Current main backend processing engine of Zeppelin is Apache Spark. If you're new to this system, you might want to start by getting an idea of how it processes data to get the most out of Zeppelin.
Tutorial with Local File
Data Refine
Before you start Zeppelin tutorial, you will need to download bank.zip.
First, to transform csv format data into RDD of Bank objects, run following script. This will also remove header using filter function.
val bankText = sc.textFile("yourPath/bank/bank-full.csv")
case class Bank(age:Integer, job:String, marital : String, education : String, balance : Integer)
// split each line, filter out header (starts with "age"), and map it into Bank case class
val bank = bankText.map(s=>s.split(";")).filter(s=>s(0)!="\"age\"").map(
s=>Bank(s(0).toInt,
s(1).replaceAll("\"", ""),
s(2).replaceAll("\"", ""),
s(3).replaceAll("\"", ""),
s(5).replaceAll("\"", "").toInt
)
)
// convert to DataFrame and create temporal table
bank.toDF().registerTempTable("bank")
Data Retrieval
Suppose we want to see age distribution from bank. To do this, run:
%sql select age, count(1) from bank where age < 30 group by age order by age
You can make input box for setting age condition by replacing 30 with ${maxAge=30}.

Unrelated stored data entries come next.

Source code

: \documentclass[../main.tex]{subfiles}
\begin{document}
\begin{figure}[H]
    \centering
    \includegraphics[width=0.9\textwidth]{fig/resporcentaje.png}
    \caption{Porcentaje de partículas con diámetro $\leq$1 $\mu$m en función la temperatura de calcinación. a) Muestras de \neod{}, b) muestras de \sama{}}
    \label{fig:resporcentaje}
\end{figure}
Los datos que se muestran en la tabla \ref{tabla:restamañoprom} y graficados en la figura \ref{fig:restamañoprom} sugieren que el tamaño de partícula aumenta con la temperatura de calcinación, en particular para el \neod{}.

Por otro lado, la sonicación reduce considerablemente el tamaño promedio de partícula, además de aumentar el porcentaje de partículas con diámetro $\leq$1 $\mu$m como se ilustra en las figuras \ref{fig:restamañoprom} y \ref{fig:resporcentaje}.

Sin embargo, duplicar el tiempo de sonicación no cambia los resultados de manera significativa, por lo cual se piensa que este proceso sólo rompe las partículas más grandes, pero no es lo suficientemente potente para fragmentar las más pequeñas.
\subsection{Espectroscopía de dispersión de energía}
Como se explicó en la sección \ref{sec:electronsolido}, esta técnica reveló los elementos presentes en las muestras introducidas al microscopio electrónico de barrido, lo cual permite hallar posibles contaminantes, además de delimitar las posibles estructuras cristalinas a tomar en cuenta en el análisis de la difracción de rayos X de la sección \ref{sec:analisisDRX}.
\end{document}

%sql select age, count(1) from bank where age < ${maxAge=30} group by age order by age
Now we want to see age distribution with certain marital status and add combo box to select marital status. Run:
%sql select age, count(1) from bank where marital="${marital=single,single|divorced|married}" group by age order by age
## Tutorial with Streaming Data
Data Refine
Since this tutorial is based on Twitter's sample tweet stream, you must configure authentication with a Twitter account. To do this, take a look at Twitter Credential Setup. After you get API keys, you should fill out credential related values(apiKey, apiSecret, accessToken, accessTokenSecret) with your API keys on following script.
This will create a RDD of Tweet objects and register these stream data as a table:
import org.apache.spark.streaming._
import org.apache.spark.streaming.twitter._
import org.apache.spark.storage.StorageLevel
import scala.io.Source
import scala.collection.mutable.HashMap
import java.io.File
import org.apache.log4j.Logger
import org.apache.log4j.Level
import sys.process.stringSeqToProcess
/** Configures the Oauth Credentials for accessing Twitter */
def configureTwitterCredentials(apiKey: String, apiSecret: String, accessToken: String, accessTokenSecret: String) {
val configs = new HashMap[String, String] ++= Seq(
"apiKey" -> apiKey, "apiSecret" -> apiSecret, "accessToken" -> accessToken, "accessTokenSecret" -> accessTokenSecret)
println("Configuring Twitter OAuth")
configs.foreach{ case(key, value) =>
if (value.trim.isEmpty) {
throw new Exception("Error setting authentication - value for " + key + " not set")
}
val fullKey = "twitter4j.oauth." + key.replace("api", "consumer")
System.setProperty(fullKey, value.trim)
println("\tProperty " + fullKey + " set as [" + value.trim + "]")
}
println()
}
// Configure Twitter credentials
val apiKey = "xxxxxxxxxxxxxxxxxxxxxxxxx"
val apiSecret = "xxxxxxxxxxxxxxxxxxxxxxxxxxxxxxxxxxxxxxxxxxxxxxxxxx"
val accessToken = "xxxxxxxxxxxxxxxxxxxxxxxxxxxxxxxxxxxxxxxxxxxxxxxxxx"
val accessTokenSecret = "xxxxxxxxxxxxxxxxxxxxxxxxxxxxxxxxxxxxxxxxxxxxx"
configureTwitterCredentials(apiKey, apiSecret, accessToken, accessTokenSecret)
import org.apache.spark.streaming.twitter._
val ssc = new StreamingContext(sc, Seconds(2))
val tweets = TwitterUtils.createStream(ssc, None)
val twt = tweets.window(Seconds(60))
case class Tweet(createdAt:Long, text:String)
twt.map(status=>
Tweet(status.getCreatedAt().getTime()/1000, status.getText())
).foreachRDD(rdd=>
// Below line works only in spark 1.3.0.
// For spark 1.1.x and spark 1.2.x,
// use rdd.registerTempTable("tweets") instead.
rdd.toDF().registerAsTable("tweets")
)
twt.print
ssc.start()
Data Retrieval
For each following script, every time you click run button you will see different result since it is based on real-time data.
Let's begin by extracting maximum 10 tweets which contain the word girl.
%sql select * from tweets where text like '%girl%' limit 10
This time suppose we want to see how many tweets have been created per sec during last 60 sec. To do this, run:
%sql select createdAt, count(1) from tweets group by createdAt order by createdAt
You can make user-defined function and use it in Spark SQL. Let's try it by making function named sentiment. This function will return one of the three attitudes( positive, negative, neutral ) towards the parameter.
def sentiment(s:String) : String = {
val positive = Array("like", "love", "good", "great", "happy", "cool", "the", "one", "that")
val negative = Array("hate", "bad", "stupid", "is")
var st = 0;
val words = s.split(" ")
positive.foreach(p =>
words.foreach(w =>
if(p==w) st = st+1
)
)
negative.foreach(p=>
words.foreach(w=>
if(p==w) st = st-1
)
)
if(st>0)
"positivie"
else if(st<0)
"negative"
else
"neutral"
}
// Below line works only in spark 1.3.0.
// For spark 1.1.x and spark 1.2.x,
// use sqlc.registerFunction("sentiment", sentiment _) instead.
sqlc.udf.register("sentiment", sentiment _)
To check how people think about girls using sentiment function we've made above, run this:
%sql select sentiment(text), count(1) from tweets where text like '%girl%' group by sentiment(text)